Continuous Testing: Unifying Tests and E-values
Nick W. Koning
TL;DR
This work develops a unified continuous-testing framework that recasts hypothesis testing in terms of continuous evidence on the interval $[0,1]$ and its level-scaled counterpart $[0,1/\alpha]$, thereby unifying classical tests with $e$-values. By relating continuous tests to randomized tests, rescaling by level, and adopting generalized-mean power targets (including Neyman-Pearson and log-optimal e-values) as special cases, the paper derives existence, optimality, and duality results for both simple and composite hypotheses. It provides concrete constructions in Gaussian location models, establishes a robust link between $p$-values and continuous tests (including post-hoc validity), and shows how level-$\alpha$ continuous tests subsume e-values as level-0 tests while enabling sequential testing via $e$-processes. The framework offers stronger, more interpretable guarantees for evidence and yields practical guidance for reporting and combining tests across levels.
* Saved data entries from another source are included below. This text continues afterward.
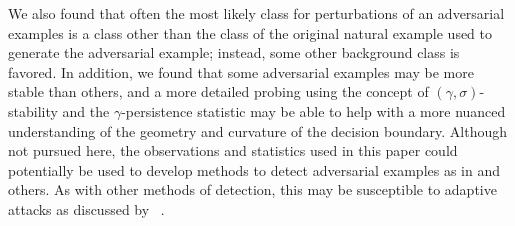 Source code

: We also found that often the most likely class for perturbations of an adversarial examples is a class other than the class of the original natural example used to generate the adversarial example; instead, some other background class is favored. In addition, we found that some adversarial examples may be more stable than others, and a more detailed probing using the concept of $(\gamma,\sigma)$-stability and the $\gamma$-persistence statistic may be able to help with a more nuanced understanding of the geometry and curvature of the decision boundary. Although not pursued here, the observations and statistics used in this paper could potentially be used to develop methods to detect adversarial examples as in \citep{crecchi2019,frosst2018,hosseini2019odds,Lee2018ASU,qin2020,roth19aodds} and others. As with other methods of detection, this may be susceptible to adaptive attacks as discussed by ~\citet{tramer2020adaptive}. 

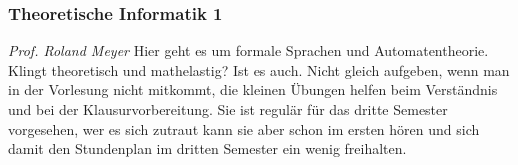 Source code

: 
\subsubsection{Theoretische Informatik 1}
	\textit{Prof. Roland Meyer}
	Hier geht es um formale Sprachen und Automatentheorie. Klingt theoretisch und mathelastig? Ist es auch. Nicht gleich aufgeben, wenn man in der Vorlesung nicht mitkommt, die kleinen Übungen helfen beim Verständnis und bei der Klausurvorbereitung. Sie ist regulär für das dritte Semester vorgesehen, wer es sich zutraut kann sie aber schon im ersten hören und sich damit den Stundenplan im dritten Semester ein wenig freihalten.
Overall, continuous testing fills a foundational role for evidence-based inference, bridging traditional hypothesis testing with modern e-value methodologies.
Abstract
The e-value is swiftly rising in prominence in many applications of hypothesis testing and multiple testing, yet its relationship to classical testing theory remains elusive. We unify e-values and classical testing into a single 'continuous testing' framework: we argue that e-values are simply the continuous generalization of a test. This cements their foundational role in hypothesis testing. Such continuous tests relate to the rejection probability of classical randomized tests, offering the benefits of randomized tests without the downsides of a randomized decision. By generalizing the traditional notion of power, we obtain a unified theory of optimal continuous testing that nests both classical Neyman-Pearson-optimal tests and log-optimal e-values as special cases. This implies the only difference between typical classical tests and typical e-values is a different choice of power target. We visually illustrate this in a Gaussian location model, where such tests are easy to express. Finally, we describe the relationship to the traditional p-value, and show that continuous tests offer a stronger and arguably more appropriate guarantee than p-values when used as a continuous measure of evidence.